Exercise aim: Retype, word for word, each line between the lines holding "- pr = paddingRight" and "## CyVerse Theme", inclusive, and leave the rest of the data alone.

Records supplied:
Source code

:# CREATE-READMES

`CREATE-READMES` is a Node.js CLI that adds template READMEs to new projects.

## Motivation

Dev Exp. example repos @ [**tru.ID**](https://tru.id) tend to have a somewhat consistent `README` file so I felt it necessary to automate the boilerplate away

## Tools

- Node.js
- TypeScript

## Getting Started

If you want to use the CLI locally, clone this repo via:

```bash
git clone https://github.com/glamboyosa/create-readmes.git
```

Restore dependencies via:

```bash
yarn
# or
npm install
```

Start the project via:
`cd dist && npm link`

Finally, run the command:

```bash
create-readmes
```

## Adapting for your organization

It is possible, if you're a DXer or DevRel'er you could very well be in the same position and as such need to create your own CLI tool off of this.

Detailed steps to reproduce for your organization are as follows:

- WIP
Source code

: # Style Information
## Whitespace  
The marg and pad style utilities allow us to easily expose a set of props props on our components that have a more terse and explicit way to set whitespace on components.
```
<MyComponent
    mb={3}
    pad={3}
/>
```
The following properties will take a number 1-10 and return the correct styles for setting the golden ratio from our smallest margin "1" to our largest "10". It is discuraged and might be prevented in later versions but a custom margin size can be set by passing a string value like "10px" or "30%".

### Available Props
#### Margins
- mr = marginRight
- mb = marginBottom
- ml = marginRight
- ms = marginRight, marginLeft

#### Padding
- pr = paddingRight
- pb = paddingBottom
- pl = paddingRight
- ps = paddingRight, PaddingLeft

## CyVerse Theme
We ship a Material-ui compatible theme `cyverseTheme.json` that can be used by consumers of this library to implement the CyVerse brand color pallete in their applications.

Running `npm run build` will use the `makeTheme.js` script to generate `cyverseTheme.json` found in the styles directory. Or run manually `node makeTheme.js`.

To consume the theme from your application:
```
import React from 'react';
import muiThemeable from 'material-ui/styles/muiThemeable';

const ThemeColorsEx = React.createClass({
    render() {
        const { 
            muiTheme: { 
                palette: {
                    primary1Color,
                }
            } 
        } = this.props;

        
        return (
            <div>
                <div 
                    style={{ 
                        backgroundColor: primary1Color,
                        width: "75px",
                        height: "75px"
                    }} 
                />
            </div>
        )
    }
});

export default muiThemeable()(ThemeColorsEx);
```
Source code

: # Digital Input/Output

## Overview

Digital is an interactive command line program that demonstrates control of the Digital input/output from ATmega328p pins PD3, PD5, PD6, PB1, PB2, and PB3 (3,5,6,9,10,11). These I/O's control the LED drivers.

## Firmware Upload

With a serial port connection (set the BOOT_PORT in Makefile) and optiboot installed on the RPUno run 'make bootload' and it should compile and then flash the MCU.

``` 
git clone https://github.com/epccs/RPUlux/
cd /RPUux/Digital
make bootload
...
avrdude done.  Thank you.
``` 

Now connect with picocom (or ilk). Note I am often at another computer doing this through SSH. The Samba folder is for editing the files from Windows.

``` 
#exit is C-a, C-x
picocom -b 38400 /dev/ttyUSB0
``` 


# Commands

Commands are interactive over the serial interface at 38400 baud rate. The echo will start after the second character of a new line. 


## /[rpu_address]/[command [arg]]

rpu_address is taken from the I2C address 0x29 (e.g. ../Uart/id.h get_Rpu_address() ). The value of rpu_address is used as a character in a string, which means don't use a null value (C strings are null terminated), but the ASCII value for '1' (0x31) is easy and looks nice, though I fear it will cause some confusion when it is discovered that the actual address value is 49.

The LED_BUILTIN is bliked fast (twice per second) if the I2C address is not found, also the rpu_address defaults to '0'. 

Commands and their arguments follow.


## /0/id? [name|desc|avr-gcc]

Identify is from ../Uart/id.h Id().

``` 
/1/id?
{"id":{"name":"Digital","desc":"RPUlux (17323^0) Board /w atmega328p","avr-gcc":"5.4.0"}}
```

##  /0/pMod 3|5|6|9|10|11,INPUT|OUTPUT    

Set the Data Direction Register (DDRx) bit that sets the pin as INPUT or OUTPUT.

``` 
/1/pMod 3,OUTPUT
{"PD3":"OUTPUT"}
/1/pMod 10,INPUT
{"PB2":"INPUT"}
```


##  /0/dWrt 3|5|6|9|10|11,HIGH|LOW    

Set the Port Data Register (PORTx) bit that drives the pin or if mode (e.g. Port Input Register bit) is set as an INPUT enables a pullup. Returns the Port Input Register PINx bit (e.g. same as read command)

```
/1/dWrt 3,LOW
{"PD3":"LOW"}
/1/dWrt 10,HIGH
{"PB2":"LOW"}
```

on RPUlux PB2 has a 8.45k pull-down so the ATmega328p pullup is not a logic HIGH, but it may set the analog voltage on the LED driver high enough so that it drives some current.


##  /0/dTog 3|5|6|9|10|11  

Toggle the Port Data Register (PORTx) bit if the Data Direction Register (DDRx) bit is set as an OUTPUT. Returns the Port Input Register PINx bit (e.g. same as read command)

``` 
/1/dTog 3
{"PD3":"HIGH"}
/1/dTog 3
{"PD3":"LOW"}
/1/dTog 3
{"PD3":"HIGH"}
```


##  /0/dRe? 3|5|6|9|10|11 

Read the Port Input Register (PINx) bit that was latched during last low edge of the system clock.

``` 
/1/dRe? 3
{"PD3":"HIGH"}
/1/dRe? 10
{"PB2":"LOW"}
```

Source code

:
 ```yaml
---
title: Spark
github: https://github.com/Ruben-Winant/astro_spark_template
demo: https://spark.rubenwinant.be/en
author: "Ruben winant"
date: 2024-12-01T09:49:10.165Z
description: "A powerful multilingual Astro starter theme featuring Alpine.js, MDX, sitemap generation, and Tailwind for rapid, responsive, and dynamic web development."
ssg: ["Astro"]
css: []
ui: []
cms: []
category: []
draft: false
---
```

Finished exercise:
- pr = paddingRight
- pb = paddingBottom
- pl = paddingRight
- ps = paddingRight, PaddingLeft

## CyVerse Theme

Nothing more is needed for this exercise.